Richard Baraniuk (left) and Moshe Vardi are members of an interdisciplinary, six-university team that the Office of Naval Research has tapped to develop a theory of deep learning using a $7.5 million grant from the Department of Defense’s Multidisciplinary University Research Initiative.
Photo: Jade Boyd/Rice University

The Office of Naval Research has awarded a five-year, $7.5 million grant to a group of engineers, computer scientists, mathematicians and statisticians who think they can unravel the mystery.

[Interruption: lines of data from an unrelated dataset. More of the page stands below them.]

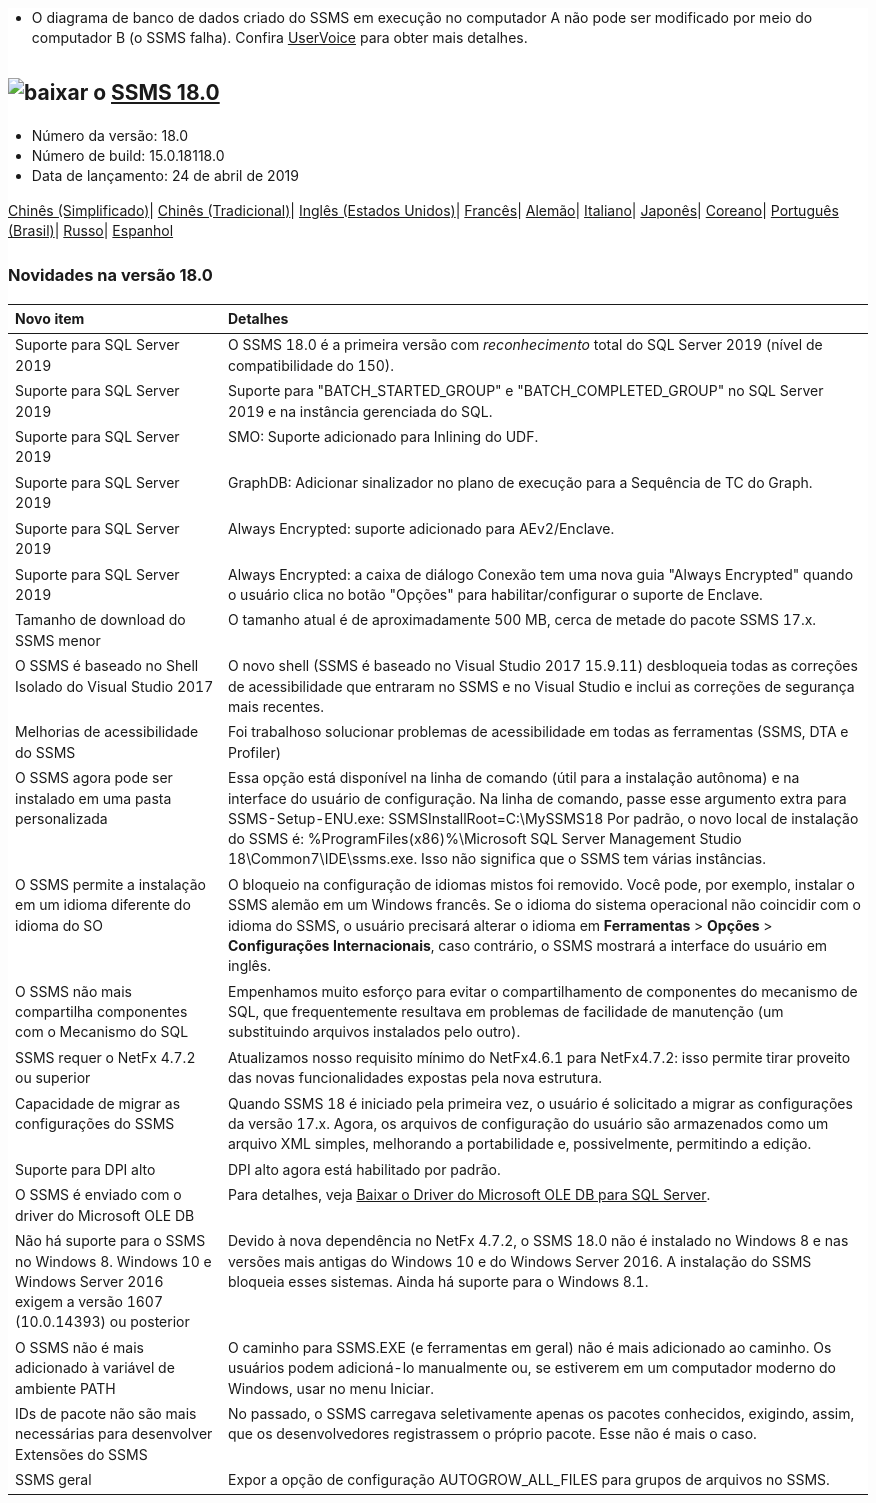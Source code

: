 - O diagrama de banco de dados criado do SSMS em execução no computador A não pode ser modificado por meio do computador B (o SSMS falha). Confira [UserVoice](https://feedback.azure.com/forums/908035/suggestions/37992649) para obter mais detalhes.

## <a name="downloadssdtmediadownloadpng-ssms-180httpsgomicrosoftcomfwlinklinkid2088649"></a>![baixar o](../ssdt/media/download.png) [SSMS 18.0](https://go.microsoft.com/fwlink/?linkid=2088649)

- Número da versão: 18.0  
- Número de build: 15.0.18118.0  
- Data de lançamento: 24 de abril de 2019

[Chinês (Simplificado)](https://go.microsoft.com/fwlink/?linkid=2088649&clcid=0x804)| [Chinês (Tradicional)](https://go.microsoft.com/fwlink/?linkid=2088649&clcid=0x404)| [Inglês (Estados Unidos)](https://go.microsoft.com/fwlink/?linkid=2088649&clcid=0x409)| [Francês](https://go.microsoft.com/fwlink/?linkid=2088649&clcid=0x40c)| [Alemão](https://go.microsoft.com/fwlink/?linkid=2088649&clcid=0x407)| [Italiano](https://go.microsoft.com/fwlink/?linkid=2088649&clcid=0x410)| [Japonês](https://go.microsoft.com/fwlink/?linkid=2088649&clcid=0x411)| [Coreano](https://go.microsoft.com/fwlink/?linkid=2088649&clcid=0x412)| [Português (Brasil)](https://go.microsoft.com/fwlink/?linkid=2088649&clcid=0x416)| [Russo](https://go.microsoft.com/fwlink/?linkid=2088649&clcid=0x419)| [Espanhol](https://go.microsoft.com/fwlink/?linkid=2088649&clcid=0x40a)

### <a name="whats-new-in-180"></a>Novidades na versão 18.0

| Novo item| Detalhes|
| :-------| :------|
|Suporte para SQL Server 2019|O SSMS 18.0 é a primeira versão com *reconhecimento* total do SQL Server 2019 (nível de compatibilidade do 150).|
|Suporte para SQL Server 2019|Suporte para "BATCH_STARTED_GROUP" e "BATCH_COMPLETED_GROUP" no SQL Server 2019 e na instância gerenciada do SQL.|
|Suporte para SQL Server 2019|SMO: Suporte adicionado para Inlining do UDF.|
|Suporte para SQL Server 2019|GraphDB: Adicionar sinalizador no plano de execução para a Sequência de TC do Graph.|
|Suporte para SQL Server 2019|Always Encrypted: suporte adicionado para AEv2/Enclave.|
|Suporte para SQL Server 2019|Always Encrypted: a caixa de diálogo Conexão tem uma nova guia "Always Encrypted" quando o usuário clica no botão "Opções" para habilitar/configurar o suporte de Enclave.|
|Tamanho de download do SSMS menor| O tamanho atual é de aproximadamente 500 MB, cerca de metade do pacote SSMS 17.x.
|O SSMS é baseado no Shell Isolado do Visual Studio 2017|O novo shell (SSMS é baseado no Visual Studio 2017 15.9.11) desbloqueia todas as correções de acessibilidade que entraram no SSMS e no Visual Studio e inclui as correções de segurança mais recentes.|
|Melhorias de acessibilidade do SSMS| Foi trabalhoso solucionar problemas de acessibilidade em todas as ferramentas (SSMS, DTA e Profiler)|
|O SSMS agora pode ser instalado em uma pasta personalizada| Essa opção está disponível na linha de comando (útil para a instalação autônoma) e na interface do usuário de configuração. Na linha de comando, passe esse argumento extra para SSMS-Setup-ENU.exe:   SSMSInstallRoot=C:\MySSMS18 Por padrão, o novo local de instalação do SSMS é: %ProgramFiles(x86)%\Microsoft SQL Server Management Studio 18\Common7\IDE\ssms.exe.  Isso não significa que o SSMS tem várias instâncias.|
|O SSMS permite a instalação em um idioma diferente do idioma do SO|O bloqueio na configuração de idiomas mistos foi removido. Você pode, por exemplo, instalar o SSMS alemão em um Windows francês. Se o idioma do sistema operacional não coincidir com o idioma do SSMS, o usuário precisará alterar o idioma em **Ferramentas** > **Opções** > **Configurações Internacionais**, caso contrário, o SSMS mostrará a interface do usuário em inglês.|
|O SSMS não mais compartilha componentes com o Mecanismo do SQL|Empenhamos muito esforço para evitar o compartilhamento de componentes do mecanismo de SQL, que frequentemente resultava em problemas de facilidade de manutenção (um substituindo arquivos instalados pelo outro).|
|SSMS requer o NetFx 4.7.2 ou superior|Atualizamos nosso requisito mínimo do NetFx4.6.1 para NetFx4.7.2: isso permite tirar proveito das novas funcionalidades expostas pela nova estrutura.|
|Capacidade de migrar as configurações do SSMS| Quando SSMS 18 é iniciado pela primeira vez, o usuário é solicitado a migrar as configurações da versão 17.x. Agora, os arquivos de configuração do usuário são armazenados como um arquivo XML simples, melhorando a portabilidade e, possivelmente, permitindo a edição.|
|Suporte para DPI alto| DPI alto agora está habilitado por padrão.|
|O SSMS é enviado com o driver do Microsoft OLE DB| Para detalhes, veja [Baixar o Driver do Microsoft OLE DB para SQL Server](https://docs.microsoft.com/sql/connect/oledb/download-oledb-driver-for-sql-server).|
|Não há suporte para o SSMS no Windows 8. Windows 10 e Windows Server 2016 exigem a versão 1607 (10.0.14393) ou posterior|Devido à nova dependência no NetFx 4.7.2, o SSMS 18.0 não é instalado no Windows 8 e nas versões mais antigas do Windows 10 e do Windows Server 2016. A instalação do SSMS bloqueia esses sistemas. Ainda há suporte para o Windows 8.1.|
|O SSMS não é mais adicionado à variável de ambiente PATH|O caminho para SSMS.EXE (e ferramentas em geral) não é mais adicionado ao caminho. Os usuários podem adicioná-lo manualmente ou, se estiverem em um computador moderno do Windows, usar no menu Iniciar.|
|IDs de pacote não são mais necessárias para desenvolver Extensões do SSMS| No passado, o SSMS carregava seletivamente apenas os pacotes conhecidos, exigindo, assim, que os desenvolvedores registrassem o próprio pacote. Esse não é mais o caso.|
|SSMS geral|Expor a opção de configuração AUTOGROW_ALL_FILES para grupos de arquivos no SSMS.|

Their task: develop a theory of deep learning based on rigorous mathematical principles.

The grant to researchers from Rice University, Johns Hopkins University, Texas A&M University, the University of Maryland, the University of Wisconsin, UCLA and Carnegie Mellon University, was made through the Department of Defense’s Multidisciplinary University Research Initiative (MURI)...

Baraniuk said they will attack the problem from three different perspectives.

“One is mathematical,” he said. “It turns out that deep networks are very easy to describe locally. If you look at what’s going on in a specific neuron, it’s actually easy to describe. But we don’t understand how those pieces – literally millions of them – fit together into a global whole. We call that local to global understanding.”

A second perspective is statistical. “What happens when the input signals, the knobs in the networks, have randomness?” Baraniuk asked. “We’d like to be able to predict how well a network will perform when we turn the knobs. That’s a statistical question and will offer another perspective.”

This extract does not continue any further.